Sortir davantage, mais sans se réinfecter en permanence : c'est tout l'enjeu de la gestion des parasites chez les volailles élevées en plein air. Les poules ayant accès à un pâturage sont davantage exposées aux vers de type Ascaridae. Leurs œufs peuvent en effet survivre plusieurs années dans le sol, même en l'absence de volailles. Avec un accès quotidien obligatoire à l'extérieur en agriculture biologique, les animaux retrouvent donc régulièrement des zones potentiellement contaminées.

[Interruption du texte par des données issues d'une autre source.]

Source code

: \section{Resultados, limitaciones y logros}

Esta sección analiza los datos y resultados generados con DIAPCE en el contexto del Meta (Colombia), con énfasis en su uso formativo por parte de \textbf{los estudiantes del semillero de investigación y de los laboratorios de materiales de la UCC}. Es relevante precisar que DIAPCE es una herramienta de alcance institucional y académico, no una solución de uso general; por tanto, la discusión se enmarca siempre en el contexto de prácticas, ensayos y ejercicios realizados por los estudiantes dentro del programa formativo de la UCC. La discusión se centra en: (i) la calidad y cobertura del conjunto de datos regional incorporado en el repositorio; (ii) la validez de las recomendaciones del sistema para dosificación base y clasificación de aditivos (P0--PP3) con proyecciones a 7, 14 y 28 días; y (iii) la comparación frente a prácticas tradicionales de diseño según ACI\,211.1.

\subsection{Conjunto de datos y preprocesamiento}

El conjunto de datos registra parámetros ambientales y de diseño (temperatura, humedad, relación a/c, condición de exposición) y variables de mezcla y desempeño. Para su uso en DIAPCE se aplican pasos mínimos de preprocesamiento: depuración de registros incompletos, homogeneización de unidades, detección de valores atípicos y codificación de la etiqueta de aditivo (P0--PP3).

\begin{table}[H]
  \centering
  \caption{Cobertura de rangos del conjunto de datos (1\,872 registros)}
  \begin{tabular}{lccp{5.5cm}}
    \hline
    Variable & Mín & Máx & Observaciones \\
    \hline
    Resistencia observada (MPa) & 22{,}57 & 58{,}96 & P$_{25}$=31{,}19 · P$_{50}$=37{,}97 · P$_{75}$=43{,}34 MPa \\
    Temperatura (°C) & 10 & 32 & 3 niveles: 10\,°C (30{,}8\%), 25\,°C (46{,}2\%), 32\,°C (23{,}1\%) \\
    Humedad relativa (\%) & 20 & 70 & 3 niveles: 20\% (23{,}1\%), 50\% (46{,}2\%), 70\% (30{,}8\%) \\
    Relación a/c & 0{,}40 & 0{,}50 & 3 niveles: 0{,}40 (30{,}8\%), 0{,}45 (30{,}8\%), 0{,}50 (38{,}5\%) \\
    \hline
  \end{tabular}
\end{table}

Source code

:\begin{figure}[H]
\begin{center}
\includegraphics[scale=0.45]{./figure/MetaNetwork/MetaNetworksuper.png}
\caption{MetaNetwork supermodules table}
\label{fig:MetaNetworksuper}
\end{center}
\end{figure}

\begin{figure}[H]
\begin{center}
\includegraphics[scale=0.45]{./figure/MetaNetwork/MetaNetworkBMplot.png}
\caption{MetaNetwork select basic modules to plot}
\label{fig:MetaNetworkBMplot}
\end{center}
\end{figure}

Au FiBL, les recherches menées sur l'utilisation des parcours ouvrent une piste particulièrement intéressante : mieux répartir les animaux sur la surface disponible pour éviter les fortes concentrations de fientes – et donc de parasites – à proximité du poulailler. Haies, buissons, arbres ou cultures peuvent inciter les poules à explorer davantage leur parcours. L'agroforesterie devient ainsi un véritable outil de gestion sanitaire.
Les traitements ne règlent pas tout
Plusieurs stratégies ont été étudiées pour limiter le parasitisme. En agriculture biologique, les vermifuges sont autorisés, mais leur utilisation doit rester un dernier recours lorsque la santé ou les performances des animaux sont affectées.

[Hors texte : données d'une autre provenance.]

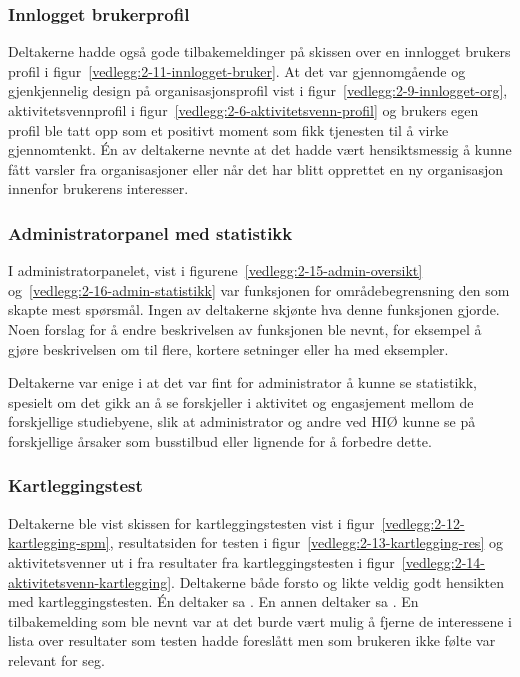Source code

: \subsubsection{Innlogget brukerprofil}

Deltakerne hadde også gode tilbakemeldinger på skissen over en innlogget brukers profil i figur~\ref{vedlegg:2-11-innlogget-bruker}. At det var gjennomgående og gjenkjennelig design på organisasjonsprofil vist i figur~\ref{vedlegg:2-9-innlogget-org}, aktivitetsvennprofil i figur~\ref{vedlegg:2-6-aktivitetsvenn-profil} og brukers egen profil ble tatt opp som et positivt moment som fikk tjenesten til å virke gjennomtenkt. Én av deltakerne nevnte at det hadde vært hensiktsmessig å kunne fått varsler fra organisasjoner eller når det har blitt opprettet en ny organisasjon innenfor brukerens interesser.


\subsubsection{Administratorpanel med statistikk}

I administratorpanelet, vist i figurene~\ref{vedlegg:2-15-admin-oversikt} og~\ref{vedlegg:2-16-admin-statistikk} var funksjonen for områdebegrensning den som skapte mest spørsmål. Ingen av deltakerne skjønte hva denne funksjonen gjorde. Noen forslag for å endre beskrivelsen av funksjonen ble nevnt, for eksempel å gjøre beskrivelsen om til flere, kortere setninger eller ha med eksempler.

Deltakerne var enige i at det var fint for administrator å kunne se statistikk, spesielt om det gikk an å se forskjeller i aktivitet og engasjement mellom de forskjellige studiebyene, slik at administrator og andre ved HIØ kunne se på forskjellige årsaker som busstilbud eller lignende for å forbedre dette.


\subsubsection{Kartleggingstest}

Deltakerne ble vist skissen for kartleggingstesten vist i figur~\ref{vedlegg:2-12-kartlegging-spm}, resultatsiden for testen i figur~\ref{vedlegg:2-13-kartlegging-res} og aktivitetsvenner ut i fra resultater fra kartleggingstesten i figur~\ref{vedlegg:2-14-aktivitetsvenn-kartlegging}. Deltakerne både forsto og likte veldig godt hensikten med kartleggingstesten. Én deltaker sa . En annen deltaker sa . En tilbakemelding som ble nevnt var at det burde vært mulig å fjerne de interessene i lista over resultater som testen hadde foreslått men som brukeren ikke følte var relevant for seg.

Des alternatives à base de plantes ont également été testées. Certaines espèces riches en tanins ou autres métabolites secondaires – thym, tanaisie, ail, lavande, chêne, châtaignier, sainfoin, lotier, chicorée ou plantain – peuvent contribuer à freiner l'augmentation de l'infestation lorsqu'elles sont intégrées à l'alimentation. Elles ne permettent toutefois pas, à elles seules, d'éliminer le problème.
Il faut donc agir aussi sur le milieu dans lequel évoluent les volailles.
Faire tourner les parcours
La gestion du pâturage constitue un premier levier. Si la tonte ne permet pas de réduire significativement la quantité d'œufs présents dans le sol, la rotation des parcours peut en revanche limiter les réinfestations.
Autour des poulaillers fixes, la surface disponible est généralement délimitée de manière permanente. Les normes exigent que les poules aient accès en permanence à au moins 70 % du parcours, ce qui laisse la possibilité de mettre temporairement au repos les 30 % restants. Des interruptions d'un mois entre deux passages d'animaux peuvent contribuer à assainir ces surfaces.
Pour les poulaillers mobiles, les normes de Bio Suisse imposent au minimum six déplacements par année. Les volailles accèdent ainsi régulièrement à des surfaces nouvelles, présentant une charge parasitaire plus faible.
Mieux répartir les poules
Mais lorsque la rotation est difficile, une autre stratégie consiste à mieux « diluer » la présence des animaux. Les volailles excrètent là où elles se trouvent : plus elles se concentrent dans une zone, plus les fientes – et avec elles les éléments parasitaires – s'y accumulent. Encourager les poules à explorer l'ensemble du parcours permet donc de réduire cette concentration.
Les travaux du FiBL montrent que la présence de structures sur le parcours ne conduit pas forcément les poules à passer davantage de temps dehors, mais qu'elle améliore leur répartition dans l'espace. Elles semblent notamment privilégier les aménagements variés et naturels : buissons, arbres ou encore cultures semées durant l'été.
À l'inverse, dans un parcours dépourvu de structures attractives, les animaux ont tendance à rester à proximité des sorties du poulailler. Le sol y est alors rapidement dégradé : disparition du couvert végétal, accumulation de fientes, trous creusés par les poules et formation de petites mares. Autant de conditions susceptibles de favoriser la persistance et la transmission de parasites internes.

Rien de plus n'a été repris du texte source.